Suggest revisiting this area of the text to note that, while delivering ultra low-latency content to large audiences can be challenging, it is indeed possible.
Do you have examples of services that are doing sub 0.5s at the scale of hundreds od thousands? What I’ve understood from services going ULL streaming is that they focus on a sub-set core of participants which get the ULL delivery, with the remainder of participants getting a slightly high latency delivery. So they are effectively are providing a range of latencies to different groups all watching the same event.
If there are services that have figured out how to do everyone at ULL that would be good citations to consider including.
-glenn
I'm still looking for public materials with concrete numbers I that could be cited, but anecdotally, I will say that Limelight's WebRTC-based "Realtime Streaming" platform is capable of delivering sub 0.5s latency streams to globally dispersed audiences on the same order of magnitude @kenyonja mentioned.

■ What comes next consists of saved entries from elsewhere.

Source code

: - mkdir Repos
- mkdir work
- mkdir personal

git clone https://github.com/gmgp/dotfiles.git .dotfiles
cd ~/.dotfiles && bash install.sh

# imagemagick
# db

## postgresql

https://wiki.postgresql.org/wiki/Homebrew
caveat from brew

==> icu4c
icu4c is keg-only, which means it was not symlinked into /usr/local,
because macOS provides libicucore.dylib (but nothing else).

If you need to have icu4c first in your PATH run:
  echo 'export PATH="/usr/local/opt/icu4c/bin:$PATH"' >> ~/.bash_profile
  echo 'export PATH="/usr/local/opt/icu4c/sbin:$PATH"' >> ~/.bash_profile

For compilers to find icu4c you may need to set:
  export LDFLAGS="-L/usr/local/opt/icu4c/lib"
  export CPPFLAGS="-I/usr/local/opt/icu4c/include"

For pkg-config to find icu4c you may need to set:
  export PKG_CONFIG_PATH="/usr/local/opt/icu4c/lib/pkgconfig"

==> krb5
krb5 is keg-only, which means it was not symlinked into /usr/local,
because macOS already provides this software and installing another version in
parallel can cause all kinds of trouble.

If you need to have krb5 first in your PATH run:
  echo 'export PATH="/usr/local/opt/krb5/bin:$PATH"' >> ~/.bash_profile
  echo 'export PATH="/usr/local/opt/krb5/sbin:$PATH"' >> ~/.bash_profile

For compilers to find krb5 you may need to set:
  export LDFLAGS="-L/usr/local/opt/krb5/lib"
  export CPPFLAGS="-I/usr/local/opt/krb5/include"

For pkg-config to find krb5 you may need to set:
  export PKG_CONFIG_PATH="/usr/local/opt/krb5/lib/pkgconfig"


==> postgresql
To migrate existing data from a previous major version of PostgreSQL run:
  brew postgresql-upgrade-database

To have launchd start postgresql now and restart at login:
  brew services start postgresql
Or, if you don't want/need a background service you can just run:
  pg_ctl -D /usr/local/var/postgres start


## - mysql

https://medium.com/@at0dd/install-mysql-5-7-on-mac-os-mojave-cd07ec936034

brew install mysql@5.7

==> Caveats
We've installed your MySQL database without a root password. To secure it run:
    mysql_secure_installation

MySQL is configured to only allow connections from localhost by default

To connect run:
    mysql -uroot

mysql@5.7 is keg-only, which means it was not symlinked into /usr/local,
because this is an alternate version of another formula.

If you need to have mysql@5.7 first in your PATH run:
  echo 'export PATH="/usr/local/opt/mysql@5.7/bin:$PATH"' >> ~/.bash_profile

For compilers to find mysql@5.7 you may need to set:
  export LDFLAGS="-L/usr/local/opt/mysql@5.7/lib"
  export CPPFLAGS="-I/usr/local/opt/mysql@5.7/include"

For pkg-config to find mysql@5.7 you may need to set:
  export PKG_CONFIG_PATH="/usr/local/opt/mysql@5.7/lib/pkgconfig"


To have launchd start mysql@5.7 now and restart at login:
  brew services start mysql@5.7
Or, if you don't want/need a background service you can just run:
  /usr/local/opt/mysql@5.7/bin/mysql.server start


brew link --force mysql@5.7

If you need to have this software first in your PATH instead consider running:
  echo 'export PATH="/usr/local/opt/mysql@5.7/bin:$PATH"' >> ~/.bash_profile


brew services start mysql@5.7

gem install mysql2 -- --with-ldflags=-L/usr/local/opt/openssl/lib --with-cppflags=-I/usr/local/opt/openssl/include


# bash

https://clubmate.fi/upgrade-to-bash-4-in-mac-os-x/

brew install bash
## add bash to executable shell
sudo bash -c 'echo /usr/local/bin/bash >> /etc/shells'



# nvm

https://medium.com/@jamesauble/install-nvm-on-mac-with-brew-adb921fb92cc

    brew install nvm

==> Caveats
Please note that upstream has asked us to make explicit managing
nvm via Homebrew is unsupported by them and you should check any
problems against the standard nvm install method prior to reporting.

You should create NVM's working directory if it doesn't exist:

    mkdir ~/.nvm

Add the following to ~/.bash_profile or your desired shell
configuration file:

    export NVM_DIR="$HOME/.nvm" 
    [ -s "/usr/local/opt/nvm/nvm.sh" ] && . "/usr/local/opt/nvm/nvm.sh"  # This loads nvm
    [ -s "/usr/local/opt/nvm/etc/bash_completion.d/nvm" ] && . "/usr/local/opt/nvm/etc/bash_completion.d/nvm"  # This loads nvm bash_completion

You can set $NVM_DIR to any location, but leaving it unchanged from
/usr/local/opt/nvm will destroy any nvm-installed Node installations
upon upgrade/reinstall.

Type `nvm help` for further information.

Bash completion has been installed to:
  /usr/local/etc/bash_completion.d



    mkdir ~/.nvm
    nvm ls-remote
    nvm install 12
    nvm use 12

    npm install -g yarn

OK, this page at least says:
Scalability 10s – 100Ks delivered upon request globally.
https://www.limelight.com/resources/data-sheet/realtime-streaming/
One example is Phenix; we've streamed to over 450,000 concurrent users. https://www.statsperform.com/press/racecourse-media-group-sees-record-streaming-volumes-at-cheltenham-festival-using-phenix-real-time-streaming/ https://advanced-television.com/2018/09/12/phenix-sub-0-5s-latency-video-with-ex-machina-group/
OK here is our proposal for the 2nd parag. in Section 3.1:
Some media content providers aim to achieve this level of latency for live media events involving sports. This introduces new challenges relative to less-restricted levels of latency requirements because this latency is the same scale as commonly observed end-to-end network latency variation (for example, due to effects such as bufferbloat, Wi-Fi error correction, or packet reordering). These effects can make it difficult to achieve this level of latency for the general case, and may require tradeoffs in relatively frequent user-visible media artifacts. However, for controlled environments or targeted networks that provide mitigations against such effects, this level of latency is potentially achievable with the right provisioning.
We also suggest to replace the 5th parag. as follows:
Worth noting is that many applications for ultra low-latency delivery do not need to scale to more than a few users at a time, which simplifies many delivery considerations relative to other use cases.
Thank you, @acbegen!
I will say that "sports" is only one of several use cases we've seen, so I don't know if we need to make that description application specific in the proposed 2nd parag. in Section 3.1 text. The rest of the proposed text seems reasonable to me.
Yeah, we can remove sports from that sentence.
Should be resolved with commits/prs.
Regarding the statements in clause 3.1 about a lack of success in Ultra Low-Latency streaming, and that replicating streams is "nearly impossible to achieve", there are implementers that are able to stream content to audiences numbering in the hundreds of thousands with a latency of less than half a second.
Suggest revisiting this area of the text to note that, while delivering ultra low-latency content to large audiences can be challenging, it is indeed possible.